■ Task input ■
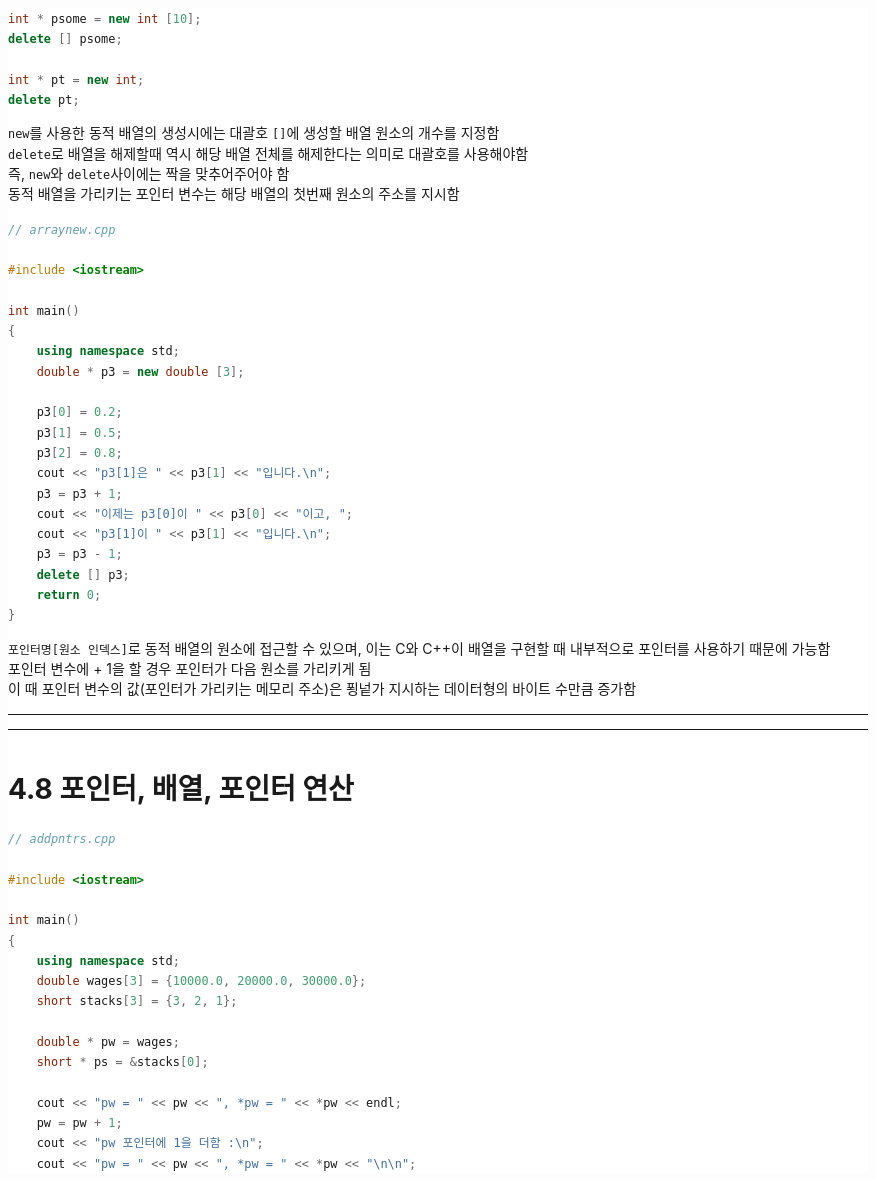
 ```cpp
int * psome = new int [10];
delete [] psome;

int * pt = new int;
delete pt;
```

`new`를 사용한 동적 배열의 생성시에는 대괄호 `[]`에 생성할 배열 원소의 개수를 지정함    
`delete`로 배열을 해제할때 역시 해당 배열 전체를 해제한다는 의미로 대괄호를 사용해야함    
즉, `new`와 `delete`사이에는 짝을 맞추어주어야 함    
동적 배열을 가리키는 포인터 변수는 해당 배열의 첫번째 원소의 주소를 지시함    

```cpp
// arraynew.cpp

#include <iostream>

int main()
{
	using namespace std;
	double * p3 = new double [3];

	p3[0] = 0.2;
	p3[1] = 0.5;
	p3[2] = 0.8;
	cout << "p3[1]은 " << p3[1] << "입니다.\n";
	p3 = p3 + 1;
	cout << "이제는 p3[0]이 " << p3[0] << "이고, ";
	cout << "p3[1]이 " << p3[1] << "입니다.\n";
	p3 = p3 - 1;
	delete [] p3;
	return 0;
}
```

`포인터명[원소 인덱스]`로 동적 배열의 원소에 접근할 수 있으며, 이는 C와 C++이 배열을 구현할 때 내부적으로 포인터를 사용하기 때문에 가능함    
포인터 변수에 + 1을 할 경우 포인터가 다음 원소를 가리키게 됨    
이 때 포인터 변수의 값(포인터가 가리키는 메모리 주소)은 푕넡가 지시하는 데이터형의 바이트 수만큼 증가함    


***
***


# 4.8 포인터, 배열, 포인터 연산

```cpp
// addpntrs.cpp

#include <iostream>

int main()
{
	using namespace std;
	double wages[3] = {10000.0, 20000.0, 30000.0};
	short stacks[3] = {3, 2, 1};

	double * pw = wages;
	short * ps = &stacks[0];

	cout << "pw = " << pw << ", *pw = " << *pw << endl;
	pw = pw + 1;
	cout << "pw 포인터에 1을 더함 :\n";
	cout << "pw = " << pw << ", *pw = " << *pw << "\n\n";

```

■ Exercise directions ■
Take every line above where "포인터가" appears and copy it.

■ Response box ■
포인터 변수에 + 1을 할 경우 포인터가 다음 원소를 가리키게 됨    
이 때 포인터 변수의 값(포인터가 가리키는 메모리 주소)은 푕넡가 지시하는 데이터형의 바이트 수만큼 증가함    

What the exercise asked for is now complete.